Word2vec model — textmodel_word2vec • wordvector

Train a word2vec model (Mikolov et al., 2013) using a quanteda::tokens object.

textmodel_word2vec(
  x,
  dim = 50,
  type = c("cbow", "sg", "dm"),
  min_count = 5,
  window = ifelse(type == "sg", 10, 5),
  iter = 10,
  alpha = 0.05,
  model = NULL,
  use_ns = TRUE,
  ns_size = 5,
  sample = 0.001,
  tolower = TRUE,
  include_data = FALSE,
  verbose = FALSE,
  ...
)

Arguments

x: a quanteda::tokens or quanteda::tokens_xptr object.
dim: the size of the word vectors.
type: the architecture of the model; either "cbow" (continuous back-of-words), "sg" (skip-gram), or "dm" (distributed memory).
min_count: the minimum frequency of the words. Words less frequent than this in x are removed before training.
window: the size of the word window. Words within this window are considered to be the context of a target word.
iter: the number of iterations in model training.
alpha: the initial learning rate.
model: a trained Word2vec model; if provided, its word vectors are updated for x.
use_ns: if TRUE, negative sampling is used. Otherwise, hierarchical softmax is used.
ns_size: the size of negative samples. Only used when use_ns = TRUE.
sample: the rate of sampling of words based on their frequency. Sampling is disabled when sample = 1.0
tolower: lower-case all the tokens before fitting the model.
include_data: if TRUE, the resulting object includes the data supplied as x.
verbose: if TRUE, print the progress of training.
...: additional arguments.

Value

Returns a textmodel_word2vec object with the following elements:

values: a list of a matrix for word vector values.
weights: a matrix for word vector weights.
dim: the size of the word vectors.
type: the architecture of the model.
frequency: the frequency of words in x.
window: the size of the word window.
iter: the number of iterations in model training.
alpha: the initial learning rate.
use_ns: the use of negative sampling.
ns_size: the size of negative samples.
min_count: the value of min_count.
concatenator: the concatenator in x.
data: the original data supplied as x if include_data = TRUE.
call: the command used to execute the function.
version: the version of the wordvector package.

Details

If type = "dm", it trains a doc2vec model but saves only word vectors to save storage space. textmodel_doc2vec should be used to access document vectors.

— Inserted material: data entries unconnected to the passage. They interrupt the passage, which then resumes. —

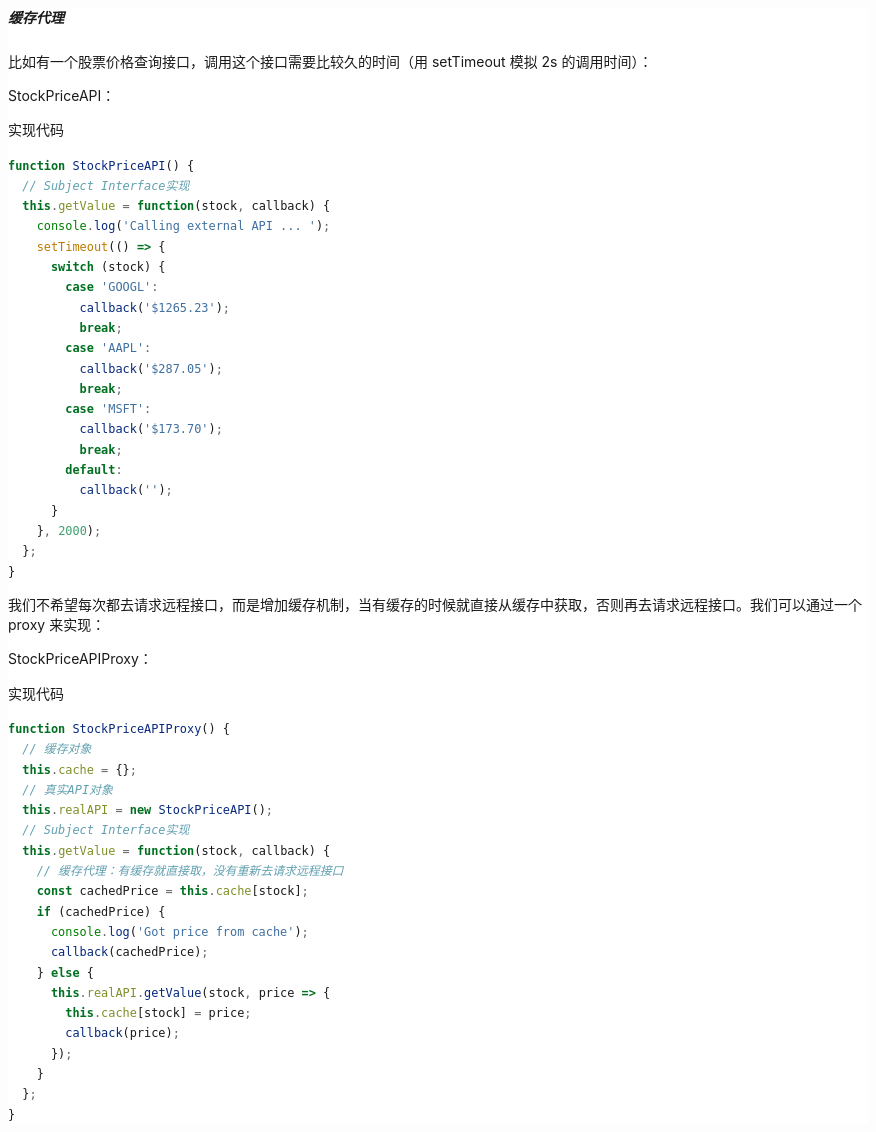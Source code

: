 ##### 缓存代理

比如有一个股票价格查询接口，调用这个接口需要比较久的时间（用 setTimeout 模拟 2s 的调用时间）：

StockPriceAPI：

实现代码

```js
function StockPriceAPI() {
  // Subject Interface实现
  this.getValue = function(stock, callback) {
    console.log('Calling external API ... ');
    setTimeout(() => {
      switch (stock) {
        case 'GOOGL':
          callback('$1265.23');
          break;
        case 'AAPL':
          callback('$287.05');
          break;
        case 'MSFT':
          callback('$173.70');
          break;
        default:
          callback('');
      }
    }, 2000);
  };
}
```

我们不希望每次都去请求远程接口，而是增加缓存机制，当有缓存的时候就直接从缓存中获取，否则再去请求远程接口。我们可以通过一个 proxy 来实现：

StockPriceAPIProxy：

实现代码

```js
function StockPriceAPIProxy() {
  // 缓存对象
  this.cache = {};
  // 真实API对象
  this.realAPI = new StockPriceAPI();
  // Subject Interface实现
  this.getValue = function(stock, callback) {
    // 缓存代理：有缓存就直接取，没有重新去请求远程接口
    const cachedPrice = this.cache[stock];
    if (cachedPrice) {
      console.log('Got price from cache');
      callback(cachedPrice);
    } else {
      this.realAPI.getValue(stock, price => {
        this.cache[stock] = price;
        callback(price);
      });
    }
  };
}
```


  [extraProps: string]: any;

Users can changed the number of processors used for the parallel computing via options(wordvector_threads). When the value is large than one, the result of every execution becomes slightly different even if set.seed() is used because parameters are updated in different orders by the processors.

References

Mikolov, T., Sutskever, I., Chen, K., Corrado, G., & Dean, J. (2013). Distributed Representations of Words and Phrases and their Compositionality. https://arxiv.org/abs/1310.4546.

Examples

# \donttest{
library(quanteda)
library(wordvector)

# pre-processing
corp <- data_corpus_news2014 
toks <- tokens(corp, remove_punct = TRUE, remove_symbols = TRUE) %>% 
   tokens_remove(stopwords("en", "marimo"), padding = TRUE) %>% 
   tokens_select("^[a-zA-Z-]+$", valuetype = "regex", case_insensitive = FALSE,
                 padding = TRUE) %>% 
   tokens_tolower()

# train word2vec
wov <- textmodel_word2vec(toks, dim = 50, type = "cbow", min_count = 5, sample = 0.001)

# find similar words
head(similarity(wov, c("berlin", "germany", "france"), mode = "words"))
#>      berlin      germany        france   
#> [1,] "berlin"    "germany"      "france" 
#> [2,] "frankfurt" "braunschweig" "paris"  
#> [3,] "german"    "frankfurt"    "germany"
#> [4,] "germany"   "eintracht"    "bastia" 
#> [5,] "munich"    "belgium"      "belgium"
#> [6,] "amsterdam" "berlin"       "french" 
head(similarity(wov, c("berlin" = 1, "germany" = -1, "france" = 1), mode = "values"))
#>                  [,1]
#> somali     0.03306696
#> reporters  0.07988322
#> released   0.09739873
#> bail       0.05549055
#> still     -0.05615197
#> jailed     0.01458792
head(similarity(wov, analogy(~ berlin - germany + france), mode = "words"))
#>      [,1]      
#> [1,] "paris"   
#> [2,] "france"  
#> [3,] "berlin"  
#> [4,] "french"  
#> [5,] "normandy"
#> [6,] "madrid"  
# }